The deer rut in the pyrennes

The first time I heard the rut of the deer in the Pyrenees, I was captivated. The roars echoed through the valleys and could be heard everywhere. It was a reminder that there is far more wildlife in the forests and mountains than meets the eye.

Since that day, I have devoted myself to studying a specific corner of the Pyrenees, observing the deer’s movements during the day. I eagerly await the arrival of September, when the bellowing begins anew.

Each year, I return to my beloved corner of the Pyrenees to witness one of nature’s most awe-inspiring spectacles. I blend in with my surroundings and wait for the spectacle of nature.

When the afternoon sun starts to fall, the first male deer appear.

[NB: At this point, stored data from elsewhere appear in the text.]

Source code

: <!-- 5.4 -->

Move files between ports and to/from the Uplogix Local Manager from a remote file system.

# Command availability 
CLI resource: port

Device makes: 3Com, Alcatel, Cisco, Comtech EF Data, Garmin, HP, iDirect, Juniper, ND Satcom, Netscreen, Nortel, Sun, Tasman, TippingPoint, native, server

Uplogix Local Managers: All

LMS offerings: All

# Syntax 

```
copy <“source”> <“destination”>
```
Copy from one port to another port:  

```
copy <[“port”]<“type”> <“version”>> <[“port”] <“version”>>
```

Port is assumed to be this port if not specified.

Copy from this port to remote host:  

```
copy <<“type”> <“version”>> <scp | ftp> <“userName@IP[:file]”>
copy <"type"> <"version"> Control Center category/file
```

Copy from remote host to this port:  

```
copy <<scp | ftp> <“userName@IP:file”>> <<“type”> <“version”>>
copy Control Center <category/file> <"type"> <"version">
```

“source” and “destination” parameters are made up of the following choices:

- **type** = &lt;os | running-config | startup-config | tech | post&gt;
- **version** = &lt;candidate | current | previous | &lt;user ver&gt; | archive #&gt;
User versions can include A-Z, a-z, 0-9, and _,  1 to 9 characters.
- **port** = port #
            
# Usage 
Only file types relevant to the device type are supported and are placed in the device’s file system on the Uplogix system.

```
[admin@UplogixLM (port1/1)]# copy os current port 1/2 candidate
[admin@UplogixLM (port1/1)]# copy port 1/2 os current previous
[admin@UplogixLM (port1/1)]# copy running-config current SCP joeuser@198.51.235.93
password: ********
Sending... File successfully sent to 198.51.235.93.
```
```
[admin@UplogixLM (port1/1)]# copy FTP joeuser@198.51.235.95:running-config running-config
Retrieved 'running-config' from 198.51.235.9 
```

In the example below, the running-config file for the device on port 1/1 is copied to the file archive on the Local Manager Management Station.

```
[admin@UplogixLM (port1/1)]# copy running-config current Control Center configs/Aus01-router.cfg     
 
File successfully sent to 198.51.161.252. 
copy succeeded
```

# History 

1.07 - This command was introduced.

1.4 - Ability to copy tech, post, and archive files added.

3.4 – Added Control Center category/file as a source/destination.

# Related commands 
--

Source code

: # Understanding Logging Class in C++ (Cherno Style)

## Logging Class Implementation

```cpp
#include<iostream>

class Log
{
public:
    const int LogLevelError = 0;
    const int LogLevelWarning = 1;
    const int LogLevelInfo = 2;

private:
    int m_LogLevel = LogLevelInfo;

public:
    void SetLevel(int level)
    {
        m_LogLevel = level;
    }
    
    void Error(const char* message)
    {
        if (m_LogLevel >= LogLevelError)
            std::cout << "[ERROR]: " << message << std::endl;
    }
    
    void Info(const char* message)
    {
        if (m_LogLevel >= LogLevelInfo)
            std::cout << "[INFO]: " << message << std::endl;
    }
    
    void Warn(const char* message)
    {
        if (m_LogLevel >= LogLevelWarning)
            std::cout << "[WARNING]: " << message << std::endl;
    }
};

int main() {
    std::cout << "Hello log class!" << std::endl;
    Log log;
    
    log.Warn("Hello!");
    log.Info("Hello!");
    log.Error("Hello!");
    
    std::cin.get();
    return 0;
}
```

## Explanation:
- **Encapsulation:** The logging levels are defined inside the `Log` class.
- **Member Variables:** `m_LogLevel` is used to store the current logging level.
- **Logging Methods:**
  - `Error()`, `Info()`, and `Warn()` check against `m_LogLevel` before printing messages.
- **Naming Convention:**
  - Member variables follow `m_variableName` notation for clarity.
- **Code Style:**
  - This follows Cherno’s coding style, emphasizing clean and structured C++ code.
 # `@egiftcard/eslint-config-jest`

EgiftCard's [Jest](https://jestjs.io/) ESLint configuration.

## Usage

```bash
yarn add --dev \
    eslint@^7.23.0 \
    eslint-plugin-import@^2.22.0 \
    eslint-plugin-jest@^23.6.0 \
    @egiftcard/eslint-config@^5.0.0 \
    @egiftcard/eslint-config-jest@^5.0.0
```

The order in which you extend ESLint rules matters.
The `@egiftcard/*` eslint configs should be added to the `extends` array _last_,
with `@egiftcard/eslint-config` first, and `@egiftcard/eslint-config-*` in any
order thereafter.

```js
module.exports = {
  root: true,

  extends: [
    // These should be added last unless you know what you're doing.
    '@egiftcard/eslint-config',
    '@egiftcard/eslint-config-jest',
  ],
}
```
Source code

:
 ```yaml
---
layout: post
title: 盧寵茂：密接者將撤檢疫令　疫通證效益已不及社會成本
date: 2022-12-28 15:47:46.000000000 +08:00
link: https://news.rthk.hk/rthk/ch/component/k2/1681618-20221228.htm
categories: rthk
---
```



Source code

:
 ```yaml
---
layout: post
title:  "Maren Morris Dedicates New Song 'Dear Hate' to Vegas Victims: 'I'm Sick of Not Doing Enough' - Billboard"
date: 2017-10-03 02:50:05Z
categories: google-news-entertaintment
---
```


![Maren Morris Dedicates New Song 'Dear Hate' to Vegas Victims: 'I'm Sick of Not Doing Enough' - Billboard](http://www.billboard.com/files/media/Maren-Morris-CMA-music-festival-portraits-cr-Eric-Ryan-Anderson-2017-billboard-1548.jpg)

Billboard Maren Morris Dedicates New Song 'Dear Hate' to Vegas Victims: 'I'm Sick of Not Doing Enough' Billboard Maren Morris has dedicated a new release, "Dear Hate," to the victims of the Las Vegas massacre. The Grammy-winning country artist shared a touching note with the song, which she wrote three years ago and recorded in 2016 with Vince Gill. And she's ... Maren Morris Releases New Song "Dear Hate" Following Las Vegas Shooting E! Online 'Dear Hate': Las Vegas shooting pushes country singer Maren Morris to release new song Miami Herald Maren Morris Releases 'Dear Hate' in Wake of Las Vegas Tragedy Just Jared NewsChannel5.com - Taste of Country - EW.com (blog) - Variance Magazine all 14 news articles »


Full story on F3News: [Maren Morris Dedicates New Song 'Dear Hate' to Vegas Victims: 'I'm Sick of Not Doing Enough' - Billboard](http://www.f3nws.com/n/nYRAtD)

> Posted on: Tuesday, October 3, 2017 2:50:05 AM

In the distance, I observe some groups of females and young males.


As I sneakily make my way down to the spot where I will camouflage myself, I come across a huge male deep in the forest. Thanks to a small bush, I am able to hide and photograph the deer without disturbing him.


As the sun dips below the horizon, the air cools, and the deer begin to vocalize. Their mournful calls resound through the peaks of the Pyrenees.


When the largest male in the area appears just a few meters away from me, my heart races. I have to stay still so that he doesn’t see me. I don’t want to interfere with them. Luckily, he doesn’t spot me, and I am able to photograph him for several minutes.


The rugged terrain of the Pyrenees provides the perfect backdrop for observing the deer’s rut season.


It starts to get warm, and the females gather to move to higher elevations.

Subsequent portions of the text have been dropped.